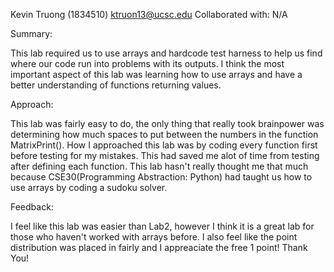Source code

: Kevin Truong (1834510)
ktruon13@ucsc.edu
Collaborated with: N/A

Summary:

This lab required us to use arrays and hardcode test harness to help us find where our code run into problems with its outputs.
I think the most important aspect of this lab was learning how to use arrays and have a better understanding of functions returning values.

Approach:

This lab was fairly easy to do, the only thing that really took brainpower was determining how much spaces to put between the numbers in the function MatrixPrint().
How I approached this lab was by coding every function first before testing for my mistakes. This had saved me alot of time from testing after defining each function.
This lab hasn't really thought me that much because CSE30(Programming Abstraction: Python) had taught us how to use arrays by coding a sudoku solver.

Feedback:

I feel like this lab was easier than Lab2, however I think it is a great lab for those who haven't worked with arrays before. I also feel like the point distribution was
placed in fairly and I appreaciate the free 1 point! Thank You!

====================

## Work instruction
Filter the records above for the string "coding" and copy each matching line.

## Final answer
How I approached this lab was by coding every function first before testing for my mistakes. This had saved me alot of time from testing after defining each function.
This lab hasn't really thought me that much because CSE30(Programming Abstraction: Python) had taught us how to use arrays by coding a sudoku solver.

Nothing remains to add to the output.